桜の頃
はらはら散る桜の花びら。私の意識は朦朧としている。現世か幻かわからない。もう私の命は風前の灯。この時期で良かった。かの人に一目会ってこの世を去りたいもの。何もなさず、何も残さなかった私の唯一の執着。
かの人に会ったのは、物心ついた頃だった。私の家には桜の木があった。私は、その下で桜の花びらを集めていた。桜の毛氈。花びらは柔らかく、淡雪のよう。夢中になって拾っていた。さあっと吹く風。舞い上がる桜の花びら。
気がつくとかの人が立っていた。
長い絹糸のような髪。涼しげでありながら黒曜石のように輝く双眸。薄紅の微笑みを含む唇。麗人。佳人。
男性か女性かもわからぬ風貌。この世にあるはずもない存在だった。
私はその人の元に引かれるように駆け出した。かの人は私の手を握る。
「こんにちは。」
低くて甘い声。私は急に恥ずかしくなって顔を伏せた。かの人は微笑む。
「桜の花、好き?」
私はこくりと頷く。
かの人が軽く手を振った。
桜の花びらが私のまわりを舞う。ふわふわ綿菓子のよう。
「首飾りをあげよう。」
かの人は私に桜の首飾りをかけてくれた。ほのかで甘やかな桜の香りがする。そしてその首飾りは不思議なことに、今でも瑞々しいままだ。(私の螺鈿の箱にあるたった一つの宝物。)
かの人に会った日、私は熱を出した。
そう。
かの人に会うと、私は体調を崩した。数日、大人になると数週間。(その理由はわかっている。)
かの人は桜の精、妖怪、なんでもよいが、私の生気を吸い取りに来ていたのだろう。
私は構わなかった。かの人に会えるのであれば、生気でも命でも奪われても良かったのだ。
私はかの人に魅入られていたのだから。
私は少女から大人の女性に変わる頃、自らあの人に体を開いた。
あの人は戸惑った。
「私と情けを交わせば、あなたの体により負担をかけることになりますよ。」
「いいの。それでいい。ううん、そうしたいの。」
私はあの人を抱きしめる。どこも滑らかだ。髪も肌も吐息もすべて。甘い蜜の香りがするのにどこまでも水のように清らかだ。
私の足が丸まる時、私の瞳の裏には夜に舞い散る桜の花びらが浮かんだ。鮮やかで狂おしく物寂しいあの情景。

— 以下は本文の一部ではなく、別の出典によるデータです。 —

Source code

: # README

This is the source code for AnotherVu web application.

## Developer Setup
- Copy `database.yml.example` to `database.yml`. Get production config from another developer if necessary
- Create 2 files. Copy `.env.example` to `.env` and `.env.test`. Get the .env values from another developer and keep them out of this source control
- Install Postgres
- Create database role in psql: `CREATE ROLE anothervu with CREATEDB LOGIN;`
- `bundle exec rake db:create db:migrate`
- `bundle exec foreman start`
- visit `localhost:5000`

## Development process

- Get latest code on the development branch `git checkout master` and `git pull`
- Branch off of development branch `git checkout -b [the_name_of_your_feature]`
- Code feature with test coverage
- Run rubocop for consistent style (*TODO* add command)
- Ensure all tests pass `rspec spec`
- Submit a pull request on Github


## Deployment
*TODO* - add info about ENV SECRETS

私は実家に住み続け、独り身を通した。ただ静かに日々を過ごし、桜の時期だけ花開いた。
私は年を取り、腕の血管が浮き出て、白髪になってもあの人は私を求め続けた。あの人は変わらないまま。
あまりの我が身の醜さに私が布団をかぶったままの時、あの人は私の頬を撫でた。
「どうして隠れるの?」
「…年をとって醜くなったから。あなたは美しいままなのに。」
「あなただから、私は毎年やって来るのです。あなたはあなたでしょう。」
あの人は私の唇を優しく奪う。至福というのはこういうことなのだろう。
そして今。
桜の花が散りしだき散りしだき、舞い踊っている。私は桜の雲に乗る。うつらうつら。ふわりふわり。夢の終わりだ。